More important is the occasional interchange of YHWH and ’Elohim, as in Ge
28:4, where Samaritan has YHWH and the Massoretic Text ’Elohim, and Ge 7:1
where it has ’Elohim against YHWH in the Massoretic Text. This last instance is
the more singular, in that in the 9th verse of the same chapter the Massoretic
Text has ’Elohim and the Samaritan YHWH. Another class of instances which may
be due to the same cause is the completion of a sentence by adding a clause or,
it may be, dropping it from failure to observe it to be incomplete, as Ge
24:45. If the Massoretic Text be the original text, the Samaritan adds the
clause "a little water from thy pitcher"; if the Samaritan, then the
Massoretic Text has dropped it.
(2) Intentional.
(a) Grammatical:
The variations from
the Massoretic Text most frequently met with in reading the Samaritan
Pentateuch are those necessary to conform the language to the rules of ordinary
grammar. In this the Samaritan frequently coincides with the Qere of the
Massoretic Text. The Kethibh of the Massoretic Text has no distinction in
gender between hu’ in the 3rd personal pronoun singular--in both masculine and
feminine it is hu’. The Samaritan with the Qere corrects this to hi’. So with
na`ar, "a youth"--this is common in the Kethibh, but in the Qere when
a young woman is in question the feminine termination is added, and so the
Samaritan writers also. It is a possible supposition that this characteristic
of the Torah is late and due to blundering peculiar to the manuscript from
which the Massoretes copied the Kethibh. That it is systematic is against its
being due to blunder, and as the latest Hebrew books maintain distinction of
gender, we must regard this as an evidence of antiquity. This is confirmed by
another set of variations between the Samaritan and the Massoretic Text. There
are, in the latter, traces of case-endings which have disappeared in later
Hebrew. These are removed in the Samaritan. That case terminations have a
tendency to disappear is to be seen in English and French The sign of the
accusative, ’eth, frequently omitted in the Massoretic Text, is generally
supplied in Samaritan. A short form of the demonstrative pronoun plural (’el
instead of ’ellah) is restricted to the Pentateuch and 1Ch 20:8. The syntax of
the cohortative is different in Samaritan from that in the Massoretic Hebrew.

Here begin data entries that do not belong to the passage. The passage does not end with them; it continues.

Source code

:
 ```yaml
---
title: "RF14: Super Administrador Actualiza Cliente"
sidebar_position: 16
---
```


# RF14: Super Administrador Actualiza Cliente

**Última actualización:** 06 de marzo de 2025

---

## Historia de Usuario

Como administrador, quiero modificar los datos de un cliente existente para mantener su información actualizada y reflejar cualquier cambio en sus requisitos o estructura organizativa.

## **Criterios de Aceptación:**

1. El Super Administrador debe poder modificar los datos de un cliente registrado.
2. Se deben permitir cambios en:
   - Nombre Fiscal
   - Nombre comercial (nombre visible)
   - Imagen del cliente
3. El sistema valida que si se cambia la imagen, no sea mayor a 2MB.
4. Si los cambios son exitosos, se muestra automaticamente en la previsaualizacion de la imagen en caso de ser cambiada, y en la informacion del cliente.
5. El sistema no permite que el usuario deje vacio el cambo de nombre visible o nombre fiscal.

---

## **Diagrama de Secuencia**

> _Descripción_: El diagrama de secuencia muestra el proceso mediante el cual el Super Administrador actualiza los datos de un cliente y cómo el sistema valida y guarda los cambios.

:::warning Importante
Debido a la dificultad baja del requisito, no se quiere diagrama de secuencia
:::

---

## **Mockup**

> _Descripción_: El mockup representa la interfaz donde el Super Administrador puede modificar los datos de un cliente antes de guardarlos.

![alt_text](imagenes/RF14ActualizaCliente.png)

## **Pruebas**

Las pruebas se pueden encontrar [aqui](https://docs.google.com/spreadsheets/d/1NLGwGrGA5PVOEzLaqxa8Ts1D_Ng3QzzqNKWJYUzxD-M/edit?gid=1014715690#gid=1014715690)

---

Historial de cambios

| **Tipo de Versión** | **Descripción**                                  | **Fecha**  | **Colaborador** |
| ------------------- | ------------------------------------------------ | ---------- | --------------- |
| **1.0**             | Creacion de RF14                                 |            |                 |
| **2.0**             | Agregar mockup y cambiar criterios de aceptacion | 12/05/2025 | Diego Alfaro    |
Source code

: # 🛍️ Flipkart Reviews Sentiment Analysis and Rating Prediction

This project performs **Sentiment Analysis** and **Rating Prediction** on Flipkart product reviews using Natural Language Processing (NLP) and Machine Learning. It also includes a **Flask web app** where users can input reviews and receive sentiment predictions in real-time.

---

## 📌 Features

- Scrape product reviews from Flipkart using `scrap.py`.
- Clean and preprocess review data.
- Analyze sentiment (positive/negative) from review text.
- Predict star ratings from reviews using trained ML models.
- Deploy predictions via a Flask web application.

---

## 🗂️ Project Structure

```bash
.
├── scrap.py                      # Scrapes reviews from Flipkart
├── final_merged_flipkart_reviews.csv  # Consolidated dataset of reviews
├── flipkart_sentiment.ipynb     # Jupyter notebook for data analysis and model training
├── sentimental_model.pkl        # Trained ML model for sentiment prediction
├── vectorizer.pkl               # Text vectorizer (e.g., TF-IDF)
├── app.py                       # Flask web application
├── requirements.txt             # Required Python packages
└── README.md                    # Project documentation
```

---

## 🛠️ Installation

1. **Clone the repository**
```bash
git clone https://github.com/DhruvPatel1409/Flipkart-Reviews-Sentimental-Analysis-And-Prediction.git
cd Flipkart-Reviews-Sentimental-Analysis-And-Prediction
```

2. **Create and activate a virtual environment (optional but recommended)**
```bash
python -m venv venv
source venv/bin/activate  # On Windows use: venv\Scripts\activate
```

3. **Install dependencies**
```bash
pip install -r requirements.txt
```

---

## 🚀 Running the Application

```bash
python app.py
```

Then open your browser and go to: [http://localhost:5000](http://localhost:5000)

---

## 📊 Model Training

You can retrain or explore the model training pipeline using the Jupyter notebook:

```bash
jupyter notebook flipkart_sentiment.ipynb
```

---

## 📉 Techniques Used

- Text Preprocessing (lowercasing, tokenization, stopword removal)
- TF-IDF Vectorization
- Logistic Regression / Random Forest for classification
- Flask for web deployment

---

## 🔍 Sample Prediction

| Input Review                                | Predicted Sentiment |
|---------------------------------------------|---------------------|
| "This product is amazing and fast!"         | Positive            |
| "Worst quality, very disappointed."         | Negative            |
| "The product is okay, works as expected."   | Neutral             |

It is not to be assumed that the Jewish was the only correct or primitive use.
There are cases where, with colloquial inexactitude, the Massoretic Text has
joined a plural noun to a singular verb, and vice versa; these are corrected in
Samaritan. Conjugations which in later Hebrew have a definite meaning in
relation to the root, but are used in the Massoretic Text of the Torah in quite
other senses, are brought in the Samaritan Pentateuch into harmony with later
use. It ought in passing to be noted that these pentateuchal forms do not occur
in the Prophets; even in Jos 2:15 we have the feminine 3rd personal pronoun; in
Jud 19:3 we have na`arah.
(b) Logical:
Sometimes the context
or the circumstances implied have led to a change on one side or another. This
may involve only the change of a word, as in Ge 2:2, where the Samaritan has
"sixth" instead of "seventh" (Massoretic Text), in this
agreeing with the Septuagint and Peshitta, the Jewish scribe thinking the
"sixth day" could only be reckoned ended when the "seventh’ had
begun. In Ge 4:8, after the clause, "And Cain talked with (said to) Abel
his brother," the Samaritan, Septuagint and Peshitta add, "Let us go
into the field." From the evidence of the VSS, from the natural meaning of
the verb ’amar, "to say," not "to speak," from the natural
meaning also of the preposition ’el, "to," not "with" (see
Gesenius), it is clear that the Massoretic Text has dropped the clause and that
the Samaritan represents the true text. If this is not the case, it is a case
of logical completion on the part of the Samaritan. Another instance is the
addition to each name in the genealogy in Ge 11:10-24 of the sum of the years
of his life. In the case of the narrative of the plagues of Egypt a whole
paragraph is added frequently. What has been commanded Moses and Aaron is
repeated as history when they obey. (c) Doctrinal:
There are cases in
which the text so suits the special views of the Samaritans concerning the
sanctity of Gerizim that alteration of the original in that direction may be
supposed to be the likeliest explanation. Thus there is inserted at Ge 20:6, 7
a passage from De 27:2 slightly modified: Gerizim being put for Ebal, the
object of the addition being to give the consecration of Gerizim the sanction
of the Torah. Kennicott, however, defends the authenticity of this passage as
against the Massoretic Text. Insertion or omission appears to be the result of
doctrinal predilection. In Nu 25:4,5 the Samaritan harmonizes the command of
Yahweh with the action of Moses. The passage removed has a bloodthirsty
Moloch-like look that might seem difficult to defend. On the other hand, the
Jewish hatred of idolatry might express itself in the command to "take all
the heads of the people and hang them up before the Lord against the sun,"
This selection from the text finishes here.